• _RECORDS SHOWN_
-------------------------

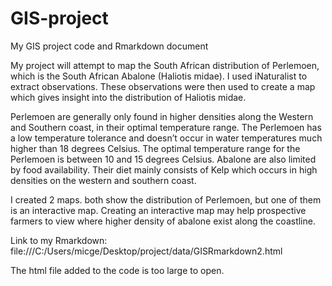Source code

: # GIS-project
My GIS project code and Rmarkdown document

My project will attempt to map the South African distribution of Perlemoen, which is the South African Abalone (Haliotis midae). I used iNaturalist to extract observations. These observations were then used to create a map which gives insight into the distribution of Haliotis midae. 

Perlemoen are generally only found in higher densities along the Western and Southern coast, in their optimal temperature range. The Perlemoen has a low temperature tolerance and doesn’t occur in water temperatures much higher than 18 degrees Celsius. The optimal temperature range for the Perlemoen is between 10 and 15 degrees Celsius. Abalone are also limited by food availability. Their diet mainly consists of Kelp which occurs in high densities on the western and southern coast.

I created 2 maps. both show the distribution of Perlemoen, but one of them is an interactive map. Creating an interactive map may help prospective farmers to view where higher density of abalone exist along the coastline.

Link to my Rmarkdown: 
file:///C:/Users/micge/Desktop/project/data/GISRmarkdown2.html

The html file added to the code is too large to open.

-------------------------

• _YOUR TASK_
You need to copy every entry exactly, taking out only the pictures.

• _ANSWER FOR THIS EXERCISE_
Source code

: # GIS-project
My GIS project code and Rmarkdown document

My project will attempt to map the South African distribution of Perlemoen, which is the South African Abalone (Haliotis midae). I used iNaturalist to extract observations. These observations were then used to create a map which gives insight into the distribution of Haliotis midae. 

Perlemoen are generally only found in higher densities along the Western and Southern coast, in their optimal temperature range. The Perlemoen has a low temperature tolerance and doesn’t occur in water temperatures much higher than 18 degrees Celsius. The optimal temperature range for the Perlemoen is between 10 and 15 degrees Celsius. Abalone are also limited by food availability. Their diet mainly consists of Kelp which occurs in high densities on the western and southern coast.

I created 2 maps. both show the distribution of Perlemoen, but one of them is an interactive map. Creating an interactive map may help prospective farmers to view where higher density of abalone exist along the coastline.

Link to my Rmarkdown: 
file:///C:/Users/micge/Desktop/project/data/GISRmarkdown2.html

The html file added to the code is too large to open.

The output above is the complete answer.